[[ Input data open ]]

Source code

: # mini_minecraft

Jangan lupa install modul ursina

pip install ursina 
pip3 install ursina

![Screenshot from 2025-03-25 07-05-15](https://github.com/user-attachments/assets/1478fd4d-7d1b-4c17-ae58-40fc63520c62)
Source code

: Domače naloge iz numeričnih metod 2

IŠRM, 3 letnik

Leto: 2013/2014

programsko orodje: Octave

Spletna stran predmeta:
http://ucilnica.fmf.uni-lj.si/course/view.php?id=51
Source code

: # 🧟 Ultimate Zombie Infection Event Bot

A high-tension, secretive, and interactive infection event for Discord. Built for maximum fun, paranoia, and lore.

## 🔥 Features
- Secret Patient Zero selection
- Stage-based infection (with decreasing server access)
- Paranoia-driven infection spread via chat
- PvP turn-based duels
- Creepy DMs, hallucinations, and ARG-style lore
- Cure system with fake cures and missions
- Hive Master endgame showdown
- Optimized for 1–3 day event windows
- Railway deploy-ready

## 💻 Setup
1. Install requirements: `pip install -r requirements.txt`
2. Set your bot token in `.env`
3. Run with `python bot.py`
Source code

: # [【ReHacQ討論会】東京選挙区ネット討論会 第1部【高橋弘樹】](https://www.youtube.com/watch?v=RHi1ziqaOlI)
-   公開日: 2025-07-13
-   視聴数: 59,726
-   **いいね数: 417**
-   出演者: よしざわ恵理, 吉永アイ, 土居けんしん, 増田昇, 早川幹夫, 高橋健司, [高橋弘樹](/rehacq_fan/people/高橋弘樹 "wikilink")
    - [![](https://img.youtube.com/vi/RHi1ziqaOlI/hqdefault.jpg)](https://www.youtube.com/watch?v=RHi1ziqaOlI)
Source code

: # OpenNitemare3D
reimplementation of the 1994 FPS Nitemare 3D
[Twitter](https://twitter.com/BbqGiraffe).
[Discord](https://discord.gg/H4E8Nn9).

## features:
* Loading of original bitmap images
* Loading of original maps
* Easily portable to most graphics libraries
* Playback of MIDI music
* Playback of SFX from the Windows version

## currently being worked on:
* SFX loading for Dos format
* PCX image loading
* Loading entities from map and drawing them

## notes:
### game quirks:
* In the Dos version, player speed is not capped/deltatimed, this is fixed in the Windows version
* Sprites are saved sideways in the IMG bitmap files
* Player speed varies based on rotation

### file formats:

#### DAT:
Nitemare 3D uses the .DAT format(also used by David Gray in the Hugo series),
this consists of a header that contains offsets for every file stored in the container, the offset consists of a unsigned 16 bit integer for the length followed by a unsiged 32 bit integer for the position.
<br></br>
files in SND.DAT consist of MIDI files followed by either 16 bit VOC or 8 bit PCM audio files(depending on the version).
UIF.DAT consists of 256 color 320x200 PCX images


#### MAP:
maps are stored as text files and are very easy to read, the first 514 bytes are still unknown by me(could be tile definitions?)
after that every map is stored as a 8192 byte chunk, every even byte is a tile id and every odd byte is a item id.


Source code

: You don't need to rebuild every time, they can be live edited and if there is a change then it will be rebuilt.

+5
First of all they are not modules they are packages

[[ Input data closed ]]

> **Your objective**:
Set down the entries above once more, verbatim.

> **Problem solution**:
Source code

: # mini_minecraft

Jangan lupa install modul ursina

pip install ursina 
pip3 install ursina

![Screenshot from 2025-03-25 07-05-15](https://github.com/user-attachments/assets/1478fd4d-7d1b-4c17-ae58-40fc63520c62)
Source code

: Domače naloge iz numeričnih metod 2

IŠRM, 3 letnik

Leto: 2013/2014

programsko orodje: Octave

Spletna stran predmeta:
http://ucilnica.fmf.uni-lj.si/course/view.php?id=51
Source code

: # 🧟 Ultimate Zombie Infection Event Bot

A high-tension, secretive, and interactive infection event for Discord. Built for maximum fun, paranoia, and lore.

## 🔥 Features
- Secret Patient Zero selection
- Stage-based infection (with decreasing server access)
- Paranoia-driven infection spread via chat
- PvP turn-based duels
- Creepy DMs, hallucinations, and ARG-style lore
- Cure system with fake cures and missions
- Hive Master endgame showdown
- Optimized for 1–3 day event windows
- Railway deploy-ready

## 💻 Setup
1. Install requirements: `pip install -r requirements.txt`
2. Set your bot token in `.env`
3. Run with `python bot.py`
Source code

: # [【ReHacQ討論会】東京選挙区ネット討論会 第1部【高橋弘樹】](https://www.youtube.com/watch?v=RHi1ziqaOlI)
-   公開日: 2025-07-13
-   視聴数: 59,726
-   **いいね数: 417**
-   出演者: よしざわ恵理, 吉永アイ, 土居けんしん, 増田昇, 早川幹夫, 高橋健司, [高橋弘樹](/rehacq_fan/people/高橋弘樹 "wikilink")
    - [![](https://img.youtube.com/vi/RHi1ziqaOlI/hqdefault.jpg)](https://www.youtube.com/watch?v=RHi1ziqaOlI)
Source code

: # OpenNitemare3D
reimplementation of the 1994 FPS Nitemare 3D
[Twitter](https://twitter.com/BbqGiraffe).
[Discord](https://discord.gg/H4E8Nn9).

## features:
* Loading of original bitmap images
* Loading of original maps
* Easily portable to most graphics libraries
* Playback of MIDI music
* Playback of SFX from the Windows version

## currently being worked on:
* SFX loading for Dos format
* PCX image loading
* Loading entities from map and drawing them

## notes:
### game quirks:
* In the Dos version, player speed is not capped/deltatimed, this is fixed in the Windows version
* Sprites are saved sideways in the IMG bitmap files
* Player speed varies based on rotation

### file formats:

#### DAT:
Nitemare 3D uses the .DAT format(also used by David Gray in the Hugo series),
this consists of a header that contains offsets for every file stored in the container, the offset consists of a unsigned 16 bit integer for the length followed by a unsiged 32 bit integer for the position.
<br></br>
files in SND.DAT consist of MIDI files followed by either 16 bit VOC or 8 bit PCM audio files(depending on the version).
UIF.DAT consists of 256 color 320x200 PCX images


#### MAP:
maps are stored as text files and are very easy to read, the first 514 bytes are still unknown by me(could be tile definitions?)
after that every map is stored as a 8192 byte chunk, every even byte is a tile id and every odd byte is a item id.


Source code

: You don't need to rebuild every time, they can be live edited and if there is a change then it will be rebuilt.

+5
First of all they are not modules they are packages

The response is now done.